Problem requirements
Search the entries for the word "float" and return every line where it is found.

= = = = =

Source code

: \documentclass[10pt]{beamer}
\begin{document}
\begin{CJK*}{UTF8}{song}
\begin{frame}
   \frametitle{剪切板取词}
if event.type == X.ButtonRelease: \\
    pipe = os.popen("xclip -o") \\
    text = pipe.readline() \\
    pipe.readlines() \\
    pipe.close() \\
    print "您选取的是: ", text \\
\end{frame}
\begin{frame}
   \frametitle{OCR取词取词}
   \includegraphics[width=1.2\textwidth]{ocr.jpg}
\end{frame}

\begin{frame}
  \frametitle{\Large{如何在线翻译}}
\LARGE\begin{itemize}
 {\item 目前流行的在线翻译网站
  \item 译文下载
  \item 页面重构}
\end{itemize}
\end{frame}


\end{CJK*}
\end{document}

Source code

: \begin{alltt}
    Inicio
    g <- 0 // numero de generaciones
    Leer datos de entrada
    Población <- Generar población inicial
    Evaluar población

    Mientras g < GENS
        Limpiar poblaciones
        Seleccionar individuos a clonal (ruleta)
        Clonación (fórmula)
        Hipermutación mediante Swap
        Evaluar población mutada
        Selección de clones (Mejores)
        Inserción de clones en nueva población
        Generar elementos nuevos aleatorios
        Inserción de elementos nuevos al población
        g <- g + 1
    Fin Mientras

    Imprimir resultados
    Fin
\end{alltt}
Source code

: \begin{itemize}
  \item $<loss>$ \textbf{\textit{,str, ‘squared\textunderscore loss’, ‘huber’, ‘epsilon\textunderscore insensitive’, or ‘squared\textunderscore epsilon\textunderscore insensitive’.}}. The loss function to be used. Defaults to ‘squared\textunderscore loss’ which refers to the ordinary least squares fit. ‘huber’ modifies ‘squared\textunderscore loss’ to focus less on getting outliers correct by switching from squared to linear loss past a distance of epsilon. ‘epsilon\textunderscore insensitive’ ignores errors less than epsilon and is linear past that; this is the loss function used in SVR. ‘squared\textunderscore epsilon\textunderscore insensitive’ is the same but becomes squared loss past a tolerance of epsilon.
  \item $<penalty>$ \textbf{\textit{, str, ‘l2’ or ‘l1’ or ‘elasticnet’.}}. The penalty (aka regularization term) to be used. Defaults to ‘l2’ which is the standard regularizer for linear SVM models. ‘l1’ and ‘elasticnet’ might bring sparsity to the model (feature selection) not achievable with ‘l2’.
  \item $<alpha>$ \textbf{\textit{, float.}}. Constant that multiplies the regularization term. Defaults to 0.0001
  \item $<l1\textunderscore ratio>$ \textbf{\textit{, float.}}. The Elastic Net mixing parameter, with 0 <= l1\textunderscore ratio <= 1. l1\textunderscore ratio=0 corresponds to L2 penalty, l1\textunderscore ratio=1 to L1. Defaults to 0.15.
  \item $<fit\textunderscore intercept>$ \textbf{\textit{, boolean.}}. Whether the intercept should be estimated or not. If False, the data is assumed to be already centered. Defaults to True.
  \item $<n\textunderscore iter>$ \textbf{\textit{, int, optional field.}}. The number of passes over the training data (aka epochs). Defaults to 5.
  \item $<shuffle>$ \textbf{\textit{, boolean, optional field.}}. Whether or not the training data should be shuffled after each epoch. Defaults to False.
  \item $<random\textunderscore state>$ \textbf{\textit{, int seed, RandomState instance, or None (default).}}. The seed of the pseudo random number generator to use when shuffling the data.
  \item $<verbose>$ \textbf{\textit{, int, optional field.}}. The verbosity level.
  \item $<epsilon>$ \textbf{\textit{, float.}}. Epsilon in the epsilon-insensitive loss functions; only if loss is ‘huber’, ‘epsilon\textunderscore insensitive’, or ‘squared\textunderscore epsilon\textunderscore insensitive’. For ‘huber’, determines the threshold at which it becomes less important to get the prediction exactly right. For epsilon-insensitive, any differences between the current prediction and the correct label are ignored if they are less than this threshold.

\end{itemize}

= = = = =

Output
  \item $<alpha>$ \textbf{\textit{, float.}}. Constant that multiplies the regularization term. Defaults to 0.0001
  \item $<l1\textunderscore ratio>$ \textbf{\textit{, float.}}. The Elastic Net mixing parameter, with 0 <= l1\textunderscore ratio <= 1. l1\textunderscore ratio=0 corresponds to L2 penalty, l1\textunderscore ratio=1 to L1. Defaults to 0.15.
  \item $<epsilon>$ \textbf{\textit{, float.}}. Epsilon in the epsilon-insensitive loss functions; only if loss is ‘huber’, ‘epsilon\textunderscore insensitive’, or ‘squared\textunderscore epsilon\textunderscore insensitive’. For ‘huber’, determines the threshold at which it becomes less important to get the prediction exactly right. For epsilon-insensitive, any differences between the current prediction and the correct label are ignored if they are less than this threshold.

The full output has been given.